2026 AAAI AAAI 2026

VTD-CLIP: Video-to-Text Discretization via Prompting CLIP

Abstract

Abstract Vision-language models bridge visual and linguistic understanding and have proven to be powerful for video recognition tasks. Existing methods primarily rely on parameter-efficient fine-tuning of pre-trained image-text models, suffering from limited interpretability and poor generalization due to inadequate temporal modeling. To address these, we propose a simple yet effective video-to-text discretization framework. Our approach leverages the frozen text encoder to build a visual codebook derived from video class labels, exploiting the many-to-one contrastive alignment between visual and textual embeddings in multimodal pretraining.
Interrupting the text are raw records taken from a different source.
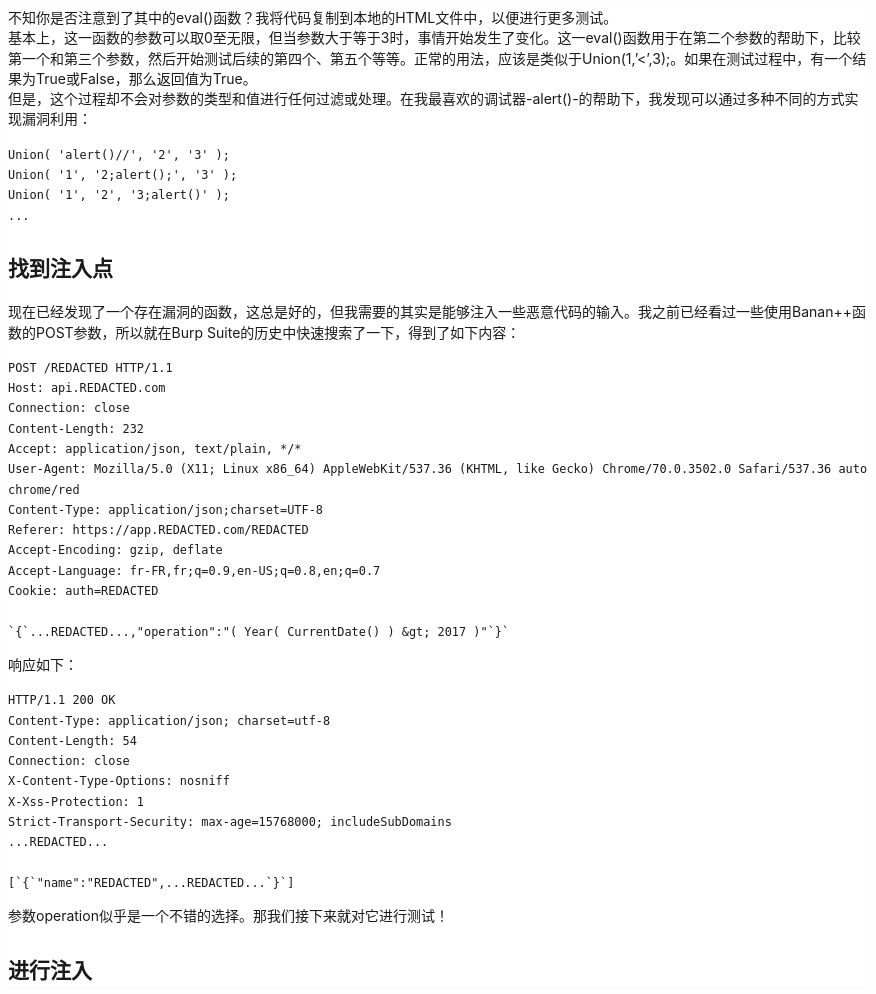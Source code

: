 不知你是否注意到了其中的eval()函数？我将代码复制到本地的HTML文件中，以便进行更多测试。<br>
基本上，这一函数的参数可以取0至无限，但当参数大于等于3时，事情开始发生了变化。这一eval()函数用于在第二个参数的帮助下，比较第一个和第三个参数，然后开始测试后续的第四个、第五个等等。正常的用法，应该是类似于Union(1,’&lt;’,3);。如果在测试过程中，有一个结果为True或False，那么返回值为True。<br>
但是，这个过程却不会对参数的类型和值进行任何过滤或处理。在我最喜欢的调试器-alert()-的帮助下，我发现可以通过多种不同的方式实现漏洞利用：

```
Union( 'alert()//', '2', '3' );
Union( '1', '2;alert();', '3' );
Union( '1', '2', '3;alert()' );
...
```



## 找到注入点

现在已经发现了一个存在漏洞的函数，这总是好的，但我需要的其实是能够注入一些恶意代码的输入。我之前已经看过一些使用Banan++函数的POST参数，所以就在Burp Suite的历史中快速搜索了一下，得到了如下内容：

```
POST /REDACTED HTTP/1.1
Host: api.REDACTED.com
Connection: close
Content-Length: 232
Accept: application/json, text/plain, */*
User-Agent: Mozilla/5.0 (X11; Linux x86_64) AppleWebKit/537.36 (KHTML, like Gecko) Chrome/70.0.3502.0 Safari/537.36 autochrome/red
Content-Type: application/json;charset=UTF-8
Referer: https://app.REDACTED.com/REDACTED
Accept-Encoding: gzip, deflate
Accept-Language: fr-FR,fr;q=0.9,en-US;q=0.8,en;q=0.7
Cookie: auth=REDACTED

`{`...REDACTED...,"operation":"( Year( CurrentDate() ) &gt; 2017 )"`}`

```

响应如下：

```
HTTP/1.1 200 OK
Content-Type: application/json; charset=utf-8
Content-Length: 54
Connection: close
X-Content-Type-Options: nosniff
X-Xss-Protection: 1
Strict-Transport-Security: max-age=15768000; includeSubDomains
...REDACTED...

[`{`"name":"REDACTED",...REDACTED...`}`]
```

参数operation似乎是一个不错的选择。那我们接下来就对它进行测试！



## 进行注入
This enables the transformation of temporal visual features into discrete textual tokens via feature lookups, yielding interpretable video representations through explicit video modeling. Then, to improve robustness against noisy or irrelevant frames, we introduce a confidence-aware fusion module that dynamically weights keyframes based on their semantic relevance, as measured by the codebook. Furthermore, we incorporate learnable text prompts to conduct adaptive codebook updates during training. Experiments on four datasets, including HMDB-51, UCF-101, Something-Something-v2, and Kinetics-400, validate the superiority of our approach, achieving competitive improvements over state-of-the-art approaches.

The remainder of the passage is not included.